TASK DIRECTIONS => Some of the lines below need repeating. Reproduce exactly those between the lines holding "costa.pedro13@yahoo.com.br|2906199020" and "robsonpaniago@hotmail.com|caroljp", inclusive.

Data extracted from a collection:

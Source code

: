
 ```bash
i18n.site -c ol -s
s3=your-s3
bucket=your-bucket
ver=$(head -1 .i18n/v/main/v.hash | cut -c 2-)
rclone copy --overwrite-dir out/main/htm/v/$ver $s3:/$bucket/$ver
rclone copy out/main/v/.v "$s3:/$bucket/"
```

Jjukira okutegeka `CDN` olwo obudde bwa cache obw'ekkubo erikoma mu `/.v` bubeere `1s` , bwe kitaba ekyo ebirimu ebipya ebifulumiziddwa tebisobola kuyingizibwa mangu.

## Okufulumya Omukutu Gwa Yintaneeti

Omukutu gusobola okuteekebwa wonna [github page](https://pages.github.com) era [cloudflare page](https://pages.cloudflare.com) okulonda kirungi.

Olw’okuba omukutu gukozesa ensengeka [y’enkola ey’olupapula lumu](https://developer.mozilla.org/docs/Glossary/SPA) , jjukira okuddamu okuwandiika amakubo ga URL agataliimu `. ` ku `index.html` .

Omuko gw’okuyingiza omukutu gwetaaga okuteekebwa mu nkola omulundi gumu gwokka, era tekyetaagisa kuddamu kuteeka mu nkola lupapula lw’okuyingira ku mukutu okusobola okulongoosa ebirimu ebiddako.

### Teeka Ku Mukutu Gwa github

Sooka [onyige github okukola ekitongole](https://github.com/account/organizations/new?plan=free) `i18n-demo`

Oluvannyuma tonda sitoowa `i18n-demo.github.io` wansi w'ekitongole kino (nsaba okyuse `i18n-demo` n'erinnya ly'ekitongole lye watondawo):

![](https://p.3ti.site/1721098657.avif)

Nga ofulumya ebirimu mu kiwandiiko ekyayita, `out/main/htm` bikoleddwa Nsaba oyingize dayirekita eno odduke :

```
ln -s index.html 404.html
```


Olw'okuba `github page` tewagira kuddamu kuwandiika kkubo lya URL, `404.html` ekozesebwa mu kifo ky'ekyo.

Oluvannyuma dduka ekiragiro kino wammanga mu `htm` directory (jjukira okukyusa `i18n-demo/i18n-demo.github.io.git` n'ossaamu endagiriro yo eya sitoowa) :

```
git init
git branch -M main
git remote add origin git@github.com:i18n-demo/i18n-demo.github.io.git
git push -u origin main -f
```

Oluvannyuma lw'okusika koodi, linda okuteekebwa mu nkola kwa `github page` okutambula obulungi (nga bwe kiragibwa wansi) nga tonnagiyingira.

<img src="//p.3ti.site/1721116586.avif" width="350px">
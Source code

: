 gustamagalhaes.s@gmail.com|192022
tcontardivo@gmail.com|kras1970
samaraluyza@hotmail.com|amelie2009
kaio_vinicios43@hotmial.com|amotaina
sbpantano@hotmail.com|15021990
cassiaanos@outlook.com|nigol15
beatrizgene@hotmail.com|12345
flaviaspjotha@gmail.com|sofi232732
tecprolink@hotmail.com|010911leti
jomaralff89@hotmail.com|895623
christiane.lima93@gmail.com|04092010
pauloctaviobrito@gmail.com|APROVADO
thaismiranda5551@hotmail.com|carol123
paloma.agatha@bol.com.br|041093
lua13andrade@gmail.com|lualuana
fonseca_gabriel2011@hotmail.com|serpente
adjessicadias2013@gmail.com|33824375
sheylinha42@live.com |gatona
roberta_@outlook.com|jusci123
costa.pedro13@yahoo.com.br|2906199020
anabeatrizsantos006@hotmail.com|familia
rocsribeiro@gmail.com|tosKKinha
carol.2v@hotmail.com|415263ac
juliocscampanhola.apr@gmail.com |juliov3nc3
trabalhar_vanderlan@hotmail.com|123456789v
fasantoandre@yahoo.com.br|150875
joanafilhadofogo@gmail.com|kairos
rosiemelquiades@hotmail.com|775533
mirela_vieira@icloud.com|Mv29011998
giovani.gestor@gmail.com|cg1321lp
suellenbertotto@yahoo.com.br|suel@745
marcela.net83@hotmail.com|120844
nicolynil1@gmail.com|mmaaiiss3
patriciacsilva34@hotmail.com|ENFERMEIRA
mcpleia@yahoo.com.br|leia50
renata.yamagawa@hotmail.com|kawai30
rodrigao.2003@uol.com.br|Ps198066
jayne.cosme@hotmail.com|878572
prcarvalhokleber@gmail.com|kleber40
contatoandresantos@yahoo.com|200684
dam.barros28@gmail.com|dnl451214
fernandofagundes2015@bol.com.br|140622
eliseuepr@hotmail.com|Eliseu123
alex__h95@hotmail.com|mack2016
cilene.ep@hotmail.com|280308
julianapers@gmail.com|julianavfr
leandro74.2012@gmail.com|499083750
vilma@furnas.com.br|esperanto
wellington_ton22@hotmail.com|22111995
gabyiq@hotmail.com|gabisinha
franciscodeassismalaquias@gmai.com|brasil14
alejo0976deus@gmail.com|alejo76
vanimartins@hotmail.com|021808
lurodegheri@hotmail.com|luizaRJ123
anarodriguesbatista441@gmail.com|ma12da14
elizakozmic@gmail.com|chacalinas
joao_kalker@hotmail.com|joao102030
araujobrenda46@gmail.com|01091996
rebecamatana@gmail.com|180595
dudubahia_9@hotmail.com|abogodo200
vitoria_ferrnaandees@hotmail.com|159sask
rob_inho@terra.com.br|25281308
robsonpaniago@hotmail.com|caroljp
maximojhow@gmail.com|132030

RESPONSE TO THE EXERCISE =>
costa.pedro13@yahoo.com.br|2906199020
anabeatrizsantos006@hotmail.com|familia
rocsribeiro@gmail.com|tosKKinha
carol.2v@hotmail.com|415263ac
juliocscampanhola.apr@gmail.com |juliov3nc3
trabalhar_vanderlan@hotmail.com|123456789v
fasantoandre@yahoo.com.br|150875
joanafilhadofogo@gmail.com|kairos
rosiemelquiades@hotmail.com|775533
mirela_vieira@icloud.com|Mv29011998
giovani.gestor@gmail.com|cg1321lp
suellenbertotto@yahoo.com.br|suel@745
marcela.net83@hotmail.com|120844
nicolynil1@gmail.com|mmaaiiss3
patriciacsilva34@hotmail.com|ENFERMEIRA
mcpleia@yahoo.com.br|leia50
renata.yamagawa@hotmail.com|kawai30
rodrigao.2003@uol.com.br|Ps198066
jayne.cosme@hotmail.com|878572
prcarvalhokleber@gmail.com|kleber40
contatoandresantos@yahoo.com|200684
dam.barros28@gmail.com|dnl451214
fernandofagundes2015@bol.com.br|140622
eliseuepr@hotmail.com|Eliseu123
alex__h95@hotmail.com|mack2016
cilene.ep@hotmail.com|280308
julianapers@gmail.com|julianavfr
leandro74.2012@gmail.com|499083750
vilma@furnas.com.br|esperanto
wellington_ton22@hotmail.com|22111995
gabyiq@hotmail.com|gabisinha
franciscodeassismalaquias@gmai.com|brasil14
alejo0976deus@gmail.com|alejo76
vanimartins@hotmail.com|021808
lurodegheri@hotmail.com|luizaRJ123
anarodriguesbatista441@gmail.com|ma12da14
elizakozmic@gmail.com|chacalinas
joao_kalker@hotmail.com|joao102030
araujobrenda46@gmail.com|01091996
rebecamatana@gmail.com|180595
dudubahia_9@hotmail.com|abogodo200
vitoria_ferrnaandees@hotmail.com|159sask
rob_inho@terra.com.br|25281308
robsonpaniago@hotmail.com|caroljp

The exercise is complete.